It was easy to miss and if you did, you should take a moment to check out the 10/4/2011 blog post from Peter Dobrin which reports on the ongoing court battle between the Philadelphia Orchestra Association (POA) and the American Federation of Musicians’ (AFM) national pension fund. If you haven’t been following that dispute, here’s a quick overview.
- In their reorganization bankruptcy request, the POA petitioned the court to relieve them from their musician pension obligations vis-a-vis the AFM’s national pension fund.
- The AFM has responded by stating that if the request is granted, they will pursue every legal option available to collect what they estimate to be in the high 20 to low 30 million in penalties etc. as a result from leaving the fund.
- The POA says no-way and that collecting is impossible anyway because their assets, primarily their endowment, are all restricted so tough luck pension plan.
- But the pension plan believed otherwise and petitioned the bankruptcy judge for the right to inspect a boat load of POA documentation to verify the restricted endowment claim.
- The judge granted the fund’s request and since then, the pension plan’s lawyers assert that they have found plenty of evidence to suggest that a good portion of the endowment is unrestricted.

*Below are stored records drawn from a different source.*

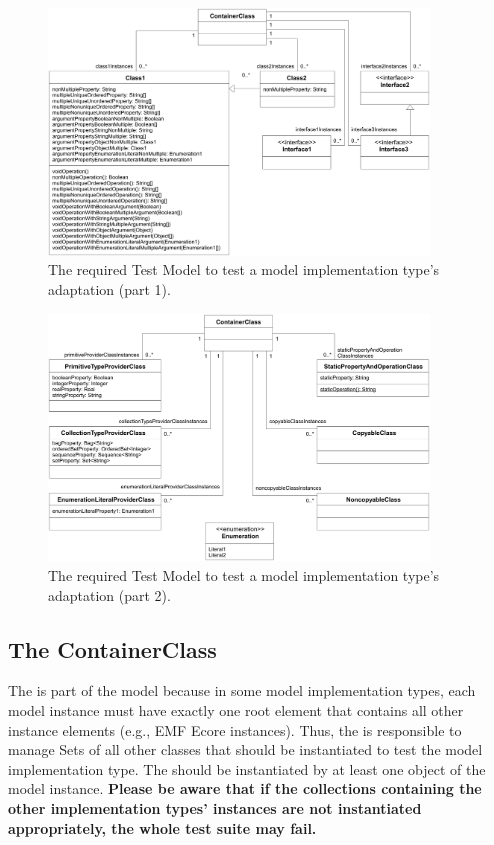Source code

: \begin{figure}
	\includegraphics[width=0.9\textwidth]{figures/modelinstancetestsuite/testModel01.pdf}
	\caption{The required Test Model to test a model implementation type's adaptation (part 1).}
	\label{pic:modelinstancetestsuite:testModel1}
\end{figure}

\begin{figure}
  \includegraphics[width=0.9\textwidth]{figures/modelinstancetestsuite/testModel02.pdf}
	\caption{The required Test Model to test a model implementation type's adaptation (part 2).}
	\label{pic:modelinstancetestsuite:testModel2}
\end{figure}


\subsection{The ContainerClass}

The  is part of the model because in some model implementation types, each model instance must have exactly one root element that contains all other instance elements (e.g., EMF Ecore instances). Thus, the  is responsible to manage Sets of all other classes that should be instantiated to test the model implementation type. The  should be instantiated by at least one object of the model instance. \textbf{Please be aware that if the collections containing the other implementation types' instances are not instantiated appropriately, the whole test suite may fail.}


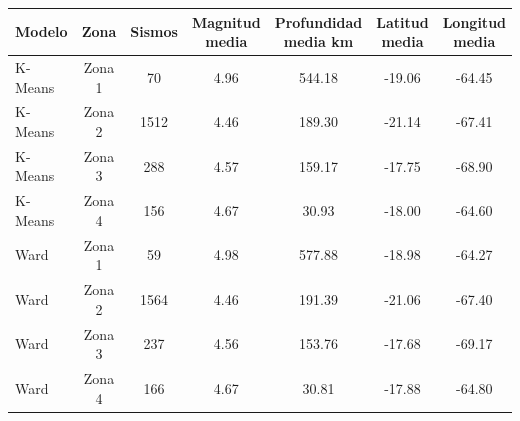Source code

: \begin{tabular}{lcccccc}
\toprule
Modelo & Zona & Sismos & Magnitud media & Profundidad media km & Latitud media & Longitud media \\
\midrule
K-Means & Zona 1 & 70 & 4.96 & 544.18 & -19.06 & -64.45 \\
K-Means & Zona 2 & 1512 & 4.46 & 189.30 & -21.14 & -67.41 \\
K-Means & Zona 3 & 288 & 4.57 & 159.17 & -17.75 & -68.90 \\
K-Means & Zona 4 & 156 & 4.67 & 30.93 & -18.00 & -64.60 \\
Ward & Zona 1 & 59 & 4.98 & 577.88 & -18.98 & -64.27 \\
Ward & Zona 2 & 1564 & 4.46 & 191.39 & -21.06 & -67.40 \\
Ward & Zona 3 & 237 & 4.56 & 153.76 & -17.68 & -69.17 \\
Ward & Zona 4 & 166 & 4.67 & 30.81 & -17.88 & -64.80 \\
\bottomrule
\end{tabular}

In fact, they felt so confident that they started contacting donors to ask about the intent of their gifts.
It’s that last bit which came out most recently via Dobrin’s blog post and as it turns out, a pension plan attorney told the court that at least one $2 million donor verified that the gift, now part of the POA endowment, was supposed to be unrestricted.
One donor who made a $2 million donation…had already responded that he made an “unrestricted gift, and the [Orchestra Association] kept writing back to say thank you for your restricted gift.”
The POA blasted back by having one of its bankruptcy attorney’s suggest to the court that this sort of do ask, do tell behavior was “harassment or a vindictive act against the [Association].”
Certainly, this discovery process is opening up a Costco size Pandora’s Box labeled “endowment funds and donor intent” but set that conversation aside for a moment and consider the assertion that asking donors about their intent is tantamount to harassment.
The vindictive comment I get, I don’t agree with it, but I get it. This is a bankruptcy case; by nature, it’s filled with vindictive acts. But when it comes down to it, isn’t the vindictive card a bit like the pot calling the kettle black when coming from an employer who is asking the court to excuse them from pension obligations?
But back to the claim of harassment; it is difficult to see how this would float. It’s entirely likely that some donors won’t appreciate being asked about their gift but at the end of the day, they were dragged into this arena when the POA filed for bankruptcy and made the status of their endowment one of the front and center issues.
There’s also the potential that this process will put a damper on future fundraising efforts. Donors may spurn requests for fear of being part of any future court proceedings, they may not like the fact that a union pension fund representative may poke around asking about their gift, or they may take issue with the fact that the POA might be playing fast and loose with donor intent.
There’s no shortage of wrenches to throw into the works here.
If nothing else, perhaps the moral of the story in all of this for the field at large is when playing with fire, don’t be surprised if you get burned.
0 thoughts on “Harassment? Really?”
The POA seems to be blaming the mirror for a shabby appearance.
Bankruptcy is a legal proceeding. All potential litigants should realize that their factual claims will be subject to dispute and discovery. If the POA and its lawyers really thought they could avoid dragging donors into this matter, they were fools. More likely, they fully understood the likely consequences and are now feigning outrage for the sake of donor relations. This will fool no one.